* [Task details]:
Word for word, copy out the data below, omitting pictures.

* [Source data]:
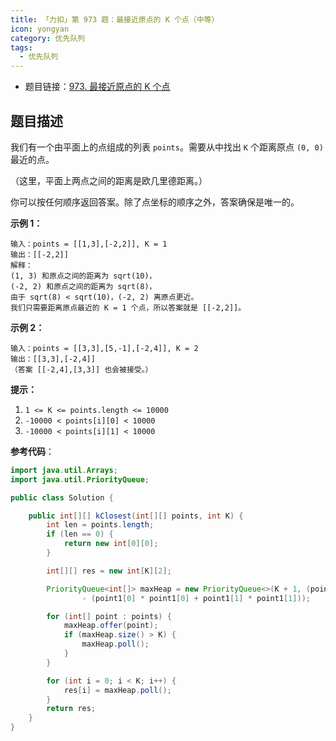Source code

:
 ```yaml
---
title: 「力扣」第 973 题：最接近原点的 K 个点（中等）
icon: yongyan
category: 优先队列
tags:
  - 优先队列
---
```



+ 题目链接：[973. 最接近原点的 K 个点](https://leetcode-cn.com/problems/k-closest-points-to-origin/)

## 题目描述

我们有一个由平面上的点组成的列表 `points`。需要从中找出 `K` 个距离原点 `(0, 0)` 最近的点。

（这里，平面上两点之间的距离是欧几里德距离。）

你可以按任何顺序返回答案。除了点坐标的顺序之外，答案确保是唯一的。

**示例 1：**

```
输入：points = [[1,3],[-2,2]], K = 1
输出：[[-2,2]]
解释： 
(1, 3) 和原点之间的距离为 sqrt(10)，
(-2, 2) 和原点之间的距离为 sqrt(8)，
由于 sqrt(8) < sqrt(10)，(-2, 2) 离原点更近。
我们只需要距离原点最近的 K = 1 个点，所以答案就是 [[-2,2]]。
```

**示例 2：**

```
输入：points = [[3,3],[5,-1],[-2,4]], K = 2
输出：[[3,3],[-2,4]]
（答案 [[-2,4],[3,3]] 也会被接受。）
```

**提示：**

1. `1 <= K <= points.length <= 10000`
2. `-10000 < points[i][0] < 10000`
3. `-10000 < points[i][1] < 10000`


**参考代码**：

```java
import java.util.Arrays;
import java.util.PriorityQueue;

public class Solution {

    public int[][] kClosest(int[][] points, int K) {
        int len = points.length;
        if (len == 0) {
            return new int[0][0];
        }

        int[][] res = new int[K][2];

        PriorityQueue<int[]> maxHeap = new PriorityQueue<>(K + 1, (point1, point2) -> (point2[0] * point2[0] + point2[1] * point2[1])
                - (point1[0] * point1[0] + point1[1] * point1[1]));

        for (int[] point : points) {
            maxHeap.offer(point);
            if (maxHeap.size() > K) {
                maxHeap.poll();
            }
        }

        for (int i = 0; i < K; i++) {
            res[i] = maxHeap.poll();
        }
        return res;
    }
}
```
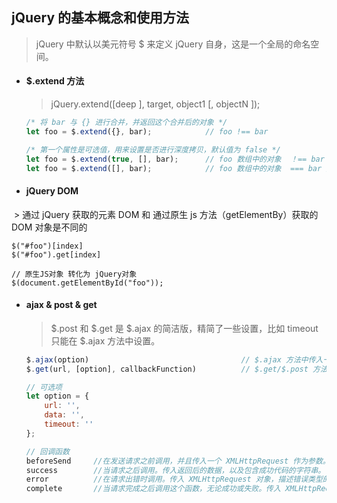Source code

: ## jQuery 的基本概念和使用方法

> jQuery 中默认以美元符号 $ 来定义 jQuery 自身，这是一个全局的命名空间。

- #### $.extend 方法
  > jQuery.extend([deep ], target, object1 [, objectN ]);

  ```javascript
  /* 将 bar 与 {} 进行合并，并返回这个合并后的对象 */
  let foo = $.extend({}, bar);            // foo !== bar

  /* 第一个属性是可选值，用来设置是否进行深度拷贝，默认值为 false */
  let foo = $.extend(true, [], bar);      // foo 数组中的对象  ！== bar 数组中的对象
  let foo = $.extend([], bar);            // foo 数组中的对象  === bar 数组中的对象
  ```




- #### jQuery DOM
  > 通过 jQuery 获取的元素 DOM 和 通过原生 js 方法（getElementBy）获取的 DOM 对象是不同的
  ```jQuery对象 转化为 原生JS对象
  $("#foo")[index]
  $("#foo").get[index]
  
  // 原生JS对象 转化为 jQuery对象
  $(document.getElementById("foo"));
  ```






- #### ajax & post & get
  > $.post 和 $.get 是 $.ajax 的简洁版，精简了一些设置，比如 timeout 只能在 $.ajax 方法中设置。
  ```javascript
  $.ajax(option)                                  // $.ajax 方法中传入一个对象
  $.get(url, [option], callbackFunction)          // $.get/$.post 方法中传入多个参数

  // 可选项
  let option = {
      url: '',
      data: '',
      timeout: ''
  };

  // 回调函数 
  beforeSend     //在发送请求之前调用，并且传入一个 XMLHttpRequest 作为参数。
  success        //当请求之后调用。传入返回后的数据，以及包含成功代码的字符串。
  error          //在请求出错时调用。传入 XMLHttpRequest 对象，描述错误类型的字符串以及一个异常对象（如果有的话）
  complete       //当请求完成之后调用这个函数，无论成功或失败。传入 XMLHttpRequest 对象，以及一个包含成功或错误代码的字符串。
  ```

* [Answer]:
Source code

:
 ```yaml
---
title: 「力扣」第 973 题：最接近原点的 K 个点（中等）
icon: yongyan
category: 优先队列
tags:
  - 优先队列
---
```



+ 题目链接：[973. 最接近原点的 K 个点](https://leetcode-cn.com/problems/k-closest-points-to-origin/)

## 题目描述

我们有一个由平面上的点组成的列表 `points`。需要从中找出 `K` 个距离原点 `(0, 0)` 最近的点。

（这里，平面上两点之间的距离是欧几里德距离。）

你可以按任何顺序返回答案。除了点坐标的顺序之外，答案确保是唯一的。

**示例 1：**

```
输入：points = [[1,3],[-2,2]], K = 1
输出：[[-2,2]]
解释： 
(1, 3) 和原点之间的距离为 sqrt(10)，
(-2, 2) 和原点之间的距离为 sqrt(8)，
由于 sqrt(8) < sqrt(10)，(-2, 2) 离原点更近。
我们只需要距离原点最近的 K = 1 个点，所以答案就是 [[-2,2]]。
```

**示例 2：**

```
输入：points = [[3,3],[5,-1],[-2,4]], K = 2
输出：[[3,3],[-2,4]]
（答案 [[-2,4],[3,3]] 也会被接受。）
```

**提示：**

1. `1 <= K <= points.length <= 10000`
2. `-10000 < points[i][0] < 10000`
3. `-10000 < points[i][1] < 10000`


**参考代码**：

```java
import java.util.Arrays;
import java.util.PriorityQueue;

public class Solution {

    public int[][] kClosest(int[][] points, int K) {
        int len = points.length;
        if (len == 0) {
            return new int[0][0];
        }

        int[][] res = new int[K][2];

        PriorityQueue<int[]> maxHeap = new PriorityQueue<>(K + 1, (point1, point2) -> (point2[0] * point2[0] + point2[1] * point2[1])
                - (point1[0] * point1[0] + point1[1] * point1[1]));

        for (int[] point : points) {
            maxHeap.offer(point);
            if (maxHeap.size() > K) {
                maxHeap.poll();
            }
        }

        for (int i = 0; i < K; i++) {
            res[i] = maxHeap.poll();
        }
        return res;
    }
}
```
Source code

: ## jQuery 的基本概念和使用方法

> jQuery 中默认以美元符号 $ 来定义 jQuery 自身，这是一个全局的命名空间。

- #### $.extend 方法
  > jQuery.extend([deep ], target, object1 [, objectN ]);

  ```javascript
  /* 将 bar 与 {} 进行合并，并返回这个合并后的对象 */
  let foo = $.extend({}, bar);            // foo !== bar

  /* 第一个属性是可选值，用来设置是否进行深度拷贝，默认值为 false */
  let foo = $.extend(true, [], bar);      // foo 数组中的对象  ！== bar 数组中的对象
  let foo = $.extend([], bar);            // foo 数组中的对象  === bar 数组中的对象
  ```




- #### jQuery DOM
  > 通过 jQuery 获取的元素 DOM 和 通过原生 js 方法（getElementBy）获取的 DOM 对象是不同的
  ```jQuery对象 转化为 原生JS对象
  $("#foo")[index]
  $("#foo").get[index]
  
  // 原生JS对象 转化为 jQuery对象
  $(document.getElementById("foo"));
  ```






- #### ajax & post & get
  > $.post 和 $.get 是 $.ajax 的简洁版，精简了一些设置，比如 timeout 只能在 $.ajax 方法中设置。
  ```javascript
  $.ajax(option)                                  // $.ajax 方法中传入一个对象
  $.get(url, [option], callbackFunction)          // $.get/$.post 方法中传入多个参数

  // 可选项
  let option = {
      url: '',
      data: '',
      timeout: ''
  };

  // 回调函数 
  beforeSend     //在发送请求之前调用，并且传入一个 XMLHttpRequest 作为参数。
  success        //当请求之后调用。传入返回后的数据，以及包含成功代码的字符串。
  error          //在请求出错时调用。传入 XMLHttpRequest 对象，描述错误类型的字符串以及一个异常对象（如果有的话）
  complete       //当请求完成之后调用这个函数，无论成功或失败。传入 XMLHttpRequest 对象，以及一个包含成功或错误代码的字符串。
  ```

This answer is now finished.